● **WHAT TO WORK ON**:
Every record is to be copied unchanged, except that its pictures are removed.

● **SUPPLIED INFORMATION**:
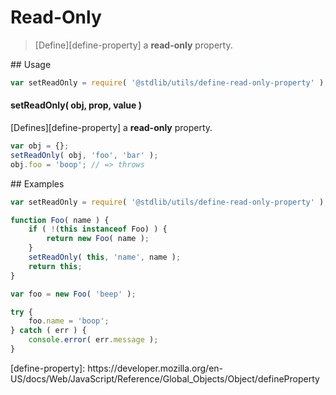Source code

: Read-Only
===
> [Define][define-property] a __read-only__ property.


<section class="usage">
## Usage

``` javascript
var setReadOnly = require( '@stdlib/utils/define-read-only-property' );
```

#### setReadOnly( obj, prop, value )

[Defines][define-property] a __read-only__ property.

``` javascript
var obj = {};
setReadOnly( obj, 'foo', 'bar' );
obj.foo = 'boop'; // => throws
```
</section>

<!-- /.usage -->


<section class="examples">
## Examples

``` javascript
var setReadOnly = require( '@stdlib/utils/define-read-only-property' );

function Foo( name ) {
    if ( !(this instanceof Foo) ) {
        return new Foo( name );
    }
    setReadOnly( this, 'name', name );
    return this;
}

var foo = new Foo( 'beep' );

try {
    foo.name = 'boop';
} catch ( err ) {
    console.error( err.message );
}
```
</section>

<!-- /.examples -->


<section class="links">
[define-property]: https://developer.mozilla.org/en-US/docs/Web/JavaScript/Reference/Global_Objects/Object/defineProperty
</section>

<!-- /.links -->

● **RESPONSE TO THE TASK**:
Source code

: Read-Only
===
> [Define][define-property] a __read-only__ property.


<section class="usage">
## Usage

``` javascript
var setReadOnly = require( '@stdlib/utils/define-read-only-property' );
```

#### setReadOnly( obj, prop, value )

[Defines][define-property] a __read-only__ property.

``` javascript
var obj = {};
setReadOnly( obj, 'foo', 'bar' );
obj.foo = 'boop'; // => throws
```
</section>

<!-- /.usage -->


<section class="examples">
## Examples

``` javascript
var setReadOnly = require( '@stdlib/utils/define-read-only-property' );

function Foo( name ) {
    if ( !(this instanceof Foo) ) {
        return new Foo( name );
    }
    setReadOnly( this, 'name', name );
    return this;
}

var foo = new Foo( 'beep' );

try {
    foo.name = 'boop';
} catch ( err ) {
    console.error( err.message );
}
```
</section>

<!-- /.examples -->


<section class="links">
[define-property]: https://developer.mozilla.org/en-US/docs/Web/JavaScript/Reference/Global_Objects/Object/defineProperty
</section>

<!-- /.links -->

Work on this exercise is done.